Naphthoquinones from Catalpa bungei “Jinsi” as potent antiproliferation agents inducing DNA damage

Structure-guided isolation of a CH 2 Cl 2 -soluble fraction of the heartwood of Catalpa bungei “Jinsi” provided two new naphthoquinones, 9-hydroxy-4-oxo- α -lapachone ( 1 ) and 6-hydroxy-4-oxo- α -lapachone ( 2 ), together with three undescribed ones ( 3 – 5 ) and six known ones ( 6 – 11 ). The structures were elucidated on the basis of spectroscopic methods including electronic circular dichroism calculation. The antiproliferative effects of these isolates were evaluated in human breast adenocarcinoma cells MCF7. (4 R )-4,9-dihydroxy- α -lapachone ( 5 ) and (4 S )-4,9-dihydroxy- α -lapachone ( 6 ) exhibited the significant activities with IC 50 values of 2.19 and 2.41 μM, respectively.
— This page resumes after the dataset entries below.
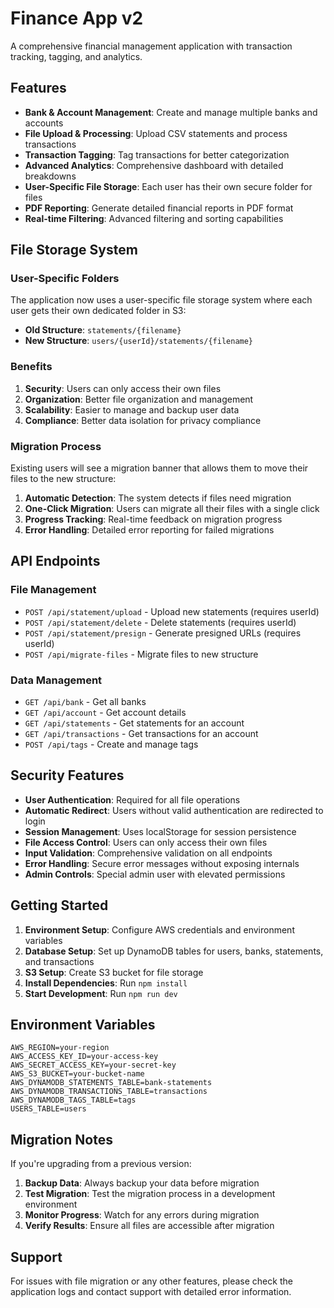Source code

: # Finance App v2

A comprehensive financial management application with transaction tracking, tagging, and analytics.

## Features

- **Bank & Account Management**: Create and manage multiple banks and accounts
- **File Upload & Processing**: Upload CSV statements and process transactions
- **Transaction Tagging**: Tag transactions for better categorization
- **Advanced Analytics**: Comprehensive dashboard with detailed breakdowns
- **User-Specific File Storage**: Each user has their own secure folder for files
- **PDF Reporting**: Generate detailed financial reports in PDF format
- **Real-time Filtering**: Advanced filtering and sorting capabilities

## File Storage System

### User-Specific Folders

The application now uses a user-specific file storage system where each user gets their own dedicated folder in S3:

- **Old Structure**: `statements/{filename}`
- **New Structure**: `users/{userId}/statements/{filename}`

### Benefits

1. **Security**: Users can only access their own files
2. **Organization**: Better file organization and management
3. **Scalability**: Easier to manage and backup user data
4. **Compliance**: Better data isolation for privacy compliance

### Migration Process

Existing users will see a migration banner that allows them to move their files to the new structure:

1. **Automatic Detection**: The system detects if files need migration
2. **One-Click Migration**: Users can migrate all their files with a single click
3. **Progress Tracking**: Real-time feedback on migration progress
4. **Error Handling**: Detailed error reporting for failed migrations

## API Endpoints

### File Management

- `POST /api/statement/upload` - Upload new statements (requires userId)
- `POST /api/statement/delete` - Delete statements (requires userId)
- `POST /api/statement/presign` - Generate presigned URLs (requires userId)
- `POST /api/migrate-files` - Migrate files to new structure

### Data Management

- `GET /api/bank` - Get all banks
- `GET /api/account` - Get account details
- `GET /api/statements` - Get statements for an account
- `GET /api/transactions` - Get transactions for an account
- `POST /api/tags` - Create and manage tags

## Security Features

- **User Authentication**: Required for all file operations
- **Automatic Redirect**: Users without valid authentication are redirected to login
- **Session Management**: Uses localStorage for session persistence
- **File Access Control**: Users can only access their own files
- **Input Validation**: Comprehensive validation on all endpoints
- **Error Handling**: Secure error messages without exposing internals
- **Admin Controls**: Special admin user with elevated permissions

## Getting Started

1. **Environment Setup**: Configure AWS credentials and environment variables
2. **Database Setup**: Set up DynamoDB tables for users, banks, statements, and transactions
3. **S3 Setup**: Create S3 bucket for file storage
4. **Install Dependencies**: Run `npm install`
5. **Start Development**: Run `npm run dev`

## Environment Variables

```env
AWS_REGION=your-region
AWS_ACCESS_KEY_ID=your-access-key
AWS_SECRET_ACCESS_KEY=your-secret-key
AWS_S3_BUCKET=your-bucket-name
AWS_DYNAMODB_STATEMENTS_TABLE=bank-statements
AWS_DYNAMODB_TRANSACTIONS_TABLE=transactions
AWS_DYNAMODB_TAGS_TABLE=tags
USERS_TABLE=users
```

## Migration Notes

If you're upgrading from a previous version:

1. **Backup Data**: Always backup your data before migration
2. **Test Migration**: Test the migration process in a development environment
3. **Monitor Progress**: Watch for any errors during migration
4. **Verify Results**: Ensure all files are accessible after migration

## Support

For issues with file migration or any other features, please check the application logs and contact support with detailed error information.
The structure-activity relationship of 1 – 11 in the antiproliferative assay was then discussed. The most potent 5 and 6 were found to induce cell arrest in G1 phage through DNA damage. The findings provided some valuable insights for the discovery and structural modification of α -lapachone as antiproliferative lead compounds against human breast adenocarcinoma cells.